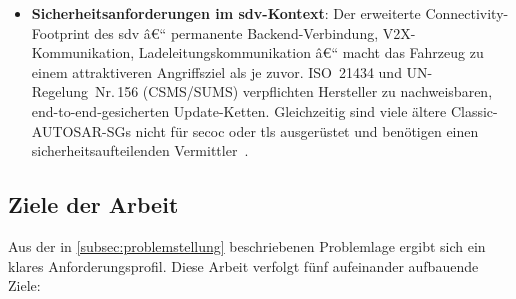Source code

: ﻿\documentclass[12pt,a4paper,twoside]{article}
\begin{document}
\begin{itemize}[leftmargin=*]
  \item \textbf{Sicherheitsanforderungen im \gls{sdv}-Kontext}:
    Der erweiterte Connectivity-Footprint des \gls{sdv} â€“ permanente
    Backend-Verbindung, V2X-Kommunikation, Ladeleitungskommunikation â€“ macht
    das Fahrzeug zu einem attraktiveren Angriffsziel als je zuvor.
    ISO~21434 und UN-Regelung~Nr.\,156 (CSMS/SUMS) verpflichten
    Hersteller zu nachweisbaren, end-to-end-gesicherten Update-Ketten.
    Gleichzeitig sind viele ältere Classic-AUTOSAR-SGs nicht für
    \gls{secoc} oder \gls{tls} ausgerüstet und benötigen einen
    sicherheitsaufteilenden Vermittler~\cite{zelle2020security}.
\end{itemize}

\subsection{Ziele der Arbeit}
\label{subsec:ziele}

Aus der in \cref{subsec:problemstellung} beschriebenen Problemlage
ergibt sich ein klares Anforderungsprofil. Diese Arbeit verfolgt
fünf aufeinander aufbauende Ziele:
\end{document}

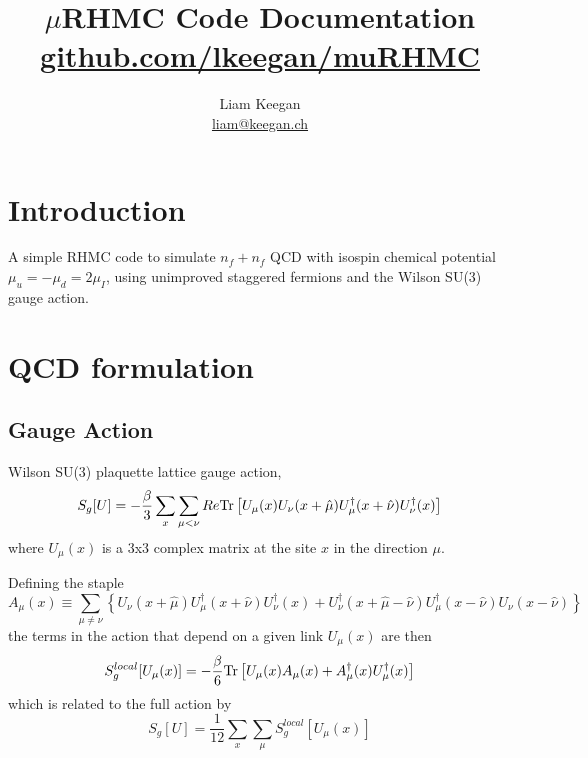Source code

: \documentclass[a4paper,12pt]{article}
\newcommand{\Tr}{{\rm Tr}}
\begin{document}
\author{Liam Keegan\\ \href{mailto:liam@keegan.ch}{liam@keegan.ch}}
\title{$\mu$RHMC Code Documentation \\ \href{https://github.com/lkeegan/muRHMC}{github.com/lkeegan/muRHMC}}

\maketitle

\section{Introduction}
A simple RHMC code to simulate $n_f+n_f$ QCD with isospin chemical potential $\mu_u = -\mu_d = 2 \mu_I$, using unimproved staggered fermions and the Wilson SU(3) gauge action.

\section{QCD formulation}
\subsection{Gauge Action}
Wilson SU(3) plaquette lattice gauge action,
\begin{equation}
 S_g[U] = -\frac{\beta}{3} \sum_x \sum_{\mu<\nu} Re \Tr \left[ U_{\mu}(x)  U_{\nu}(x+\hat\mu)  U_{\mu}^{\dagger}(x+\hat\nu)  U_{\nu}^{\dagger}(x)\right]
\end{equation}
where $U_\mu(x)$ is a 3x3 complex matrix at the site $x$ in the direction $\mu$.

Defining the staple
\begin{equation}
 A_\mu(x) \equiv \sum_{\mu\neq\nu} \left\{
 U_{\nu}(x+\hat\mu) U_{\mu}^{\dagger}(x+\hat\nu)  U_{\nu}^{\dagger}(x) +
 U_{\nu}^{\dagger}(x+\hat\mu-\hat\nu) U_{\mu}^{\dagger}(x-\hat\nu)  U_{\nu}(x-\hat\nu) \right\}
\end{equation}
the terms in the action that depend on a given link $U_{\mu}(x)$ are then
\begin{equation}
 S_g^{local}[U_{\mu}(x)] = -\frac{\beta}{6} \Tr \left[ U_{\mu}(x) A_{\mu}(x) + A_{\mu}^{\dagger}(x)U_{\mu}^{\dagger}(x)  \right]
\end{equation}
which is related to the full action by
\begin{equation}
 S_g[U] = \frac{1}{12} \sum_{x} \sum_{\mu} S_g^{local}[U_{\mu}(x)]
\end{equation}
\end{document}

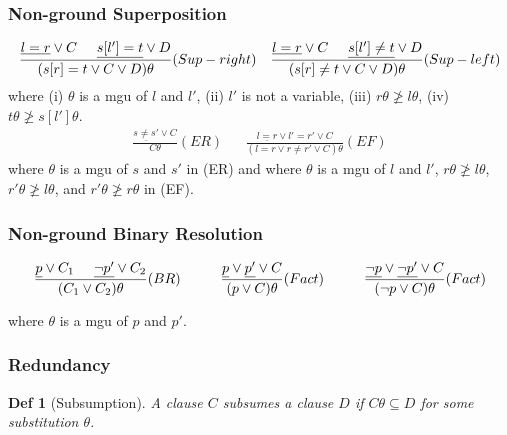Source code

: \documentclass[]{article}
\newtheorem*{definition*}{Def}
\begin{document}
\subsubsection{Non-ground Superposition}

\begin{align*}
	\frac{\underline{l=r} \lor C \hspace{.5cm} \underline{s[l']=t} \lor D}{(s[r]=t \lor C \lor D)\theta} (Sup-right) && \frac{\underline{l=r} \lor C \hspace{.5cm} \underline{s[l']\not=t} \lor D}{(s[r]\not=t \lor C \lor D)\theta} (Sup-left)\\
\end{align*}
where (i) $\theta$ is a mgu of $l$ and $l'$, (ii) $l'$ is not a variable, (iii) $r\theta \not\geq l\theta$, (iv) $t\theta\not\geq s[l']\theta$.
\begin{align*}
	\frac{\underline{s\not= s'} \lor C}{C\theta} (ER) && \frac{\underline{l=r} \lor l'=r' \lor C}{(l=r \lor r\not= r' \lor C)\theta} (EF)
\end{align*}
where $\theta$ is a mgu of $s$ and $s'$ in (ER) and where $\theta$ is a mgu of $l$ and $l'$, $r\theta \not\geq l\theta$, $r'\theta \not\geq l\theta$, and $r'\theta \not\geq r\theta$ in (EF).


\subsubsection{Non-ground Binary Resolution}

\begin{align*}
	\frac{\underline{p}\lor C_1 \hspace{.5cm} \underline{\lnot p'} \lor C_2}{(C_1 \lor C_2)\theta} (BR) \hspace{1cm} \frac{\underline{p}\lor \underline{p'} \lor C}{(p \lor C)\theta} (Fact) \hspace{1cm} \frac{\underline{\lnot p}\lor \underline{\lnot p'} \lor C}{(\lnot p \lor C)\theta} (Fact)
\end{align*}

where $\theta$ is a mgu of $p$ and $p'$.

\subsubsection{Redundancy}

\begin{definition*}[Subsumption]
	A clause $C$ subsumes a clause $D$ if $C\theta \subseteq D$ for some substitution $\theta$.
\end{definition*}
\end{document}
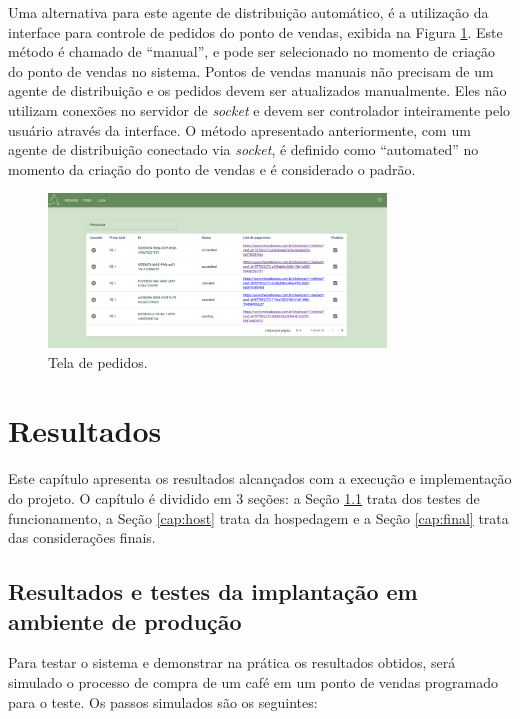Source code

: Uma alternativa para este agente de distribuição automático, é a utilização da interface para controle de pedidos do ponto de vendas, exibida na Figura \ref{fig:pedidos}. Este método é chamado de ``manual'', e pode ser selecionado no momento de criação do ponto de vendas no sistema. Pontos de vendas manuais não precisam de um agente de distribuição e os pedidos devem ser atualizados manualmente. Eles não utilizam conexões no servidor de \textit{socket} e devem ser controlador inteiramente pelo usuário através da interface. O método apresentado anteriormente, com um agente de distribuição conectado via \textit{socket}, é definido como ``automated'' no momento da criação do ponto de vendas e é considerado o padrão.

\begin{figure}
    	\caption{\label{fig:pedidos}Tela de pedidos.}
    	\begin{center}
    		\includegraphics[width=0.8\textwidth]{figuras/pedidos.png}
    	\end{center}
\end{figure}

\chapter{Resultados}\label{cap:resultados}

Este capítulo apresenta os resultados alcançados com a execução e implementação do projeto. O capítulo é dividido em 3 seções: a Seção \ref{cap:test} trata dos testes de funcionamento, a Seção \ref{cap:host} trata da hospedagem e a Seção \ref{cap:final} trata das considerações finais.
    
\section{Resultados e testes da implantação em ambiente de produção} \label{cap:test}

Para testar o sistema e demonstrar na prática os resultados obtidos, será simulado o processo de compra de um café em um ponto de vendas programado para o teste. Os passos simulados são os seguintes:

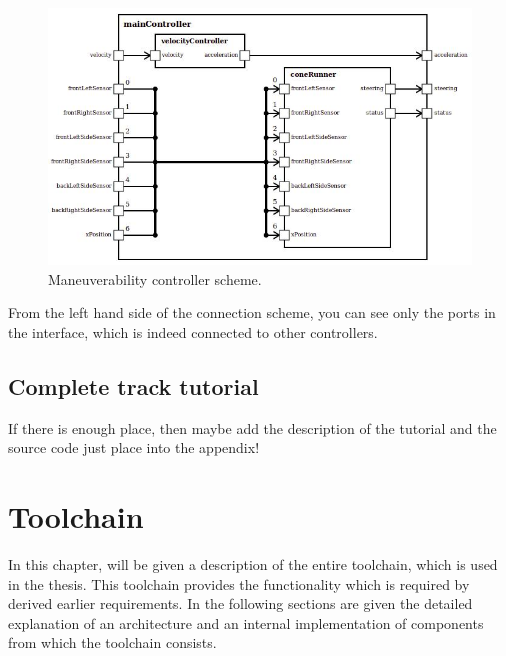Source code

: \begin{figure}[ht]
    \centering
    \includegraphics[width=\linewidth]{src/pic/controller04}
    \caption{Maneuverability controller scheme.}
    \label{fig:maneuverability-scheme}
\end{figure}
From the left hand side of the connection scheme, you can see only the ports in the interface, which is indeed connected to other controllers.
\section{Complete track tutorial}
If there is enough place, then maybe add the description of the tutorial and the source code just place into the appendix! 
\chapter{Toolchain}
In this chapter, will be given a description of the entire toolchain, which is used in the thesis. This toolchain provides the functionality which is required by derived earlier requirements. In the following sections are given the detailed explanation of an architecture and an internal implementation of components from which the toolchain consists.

:::::

- EXERCISE GOAL: Locate all lines in the listing above with the word "figure" and copy them.

- RESPONSE FOR THIS EXERCISE:
\begin{figure}
\end{figure}
: \begin{figure}[ht]
\end{figure}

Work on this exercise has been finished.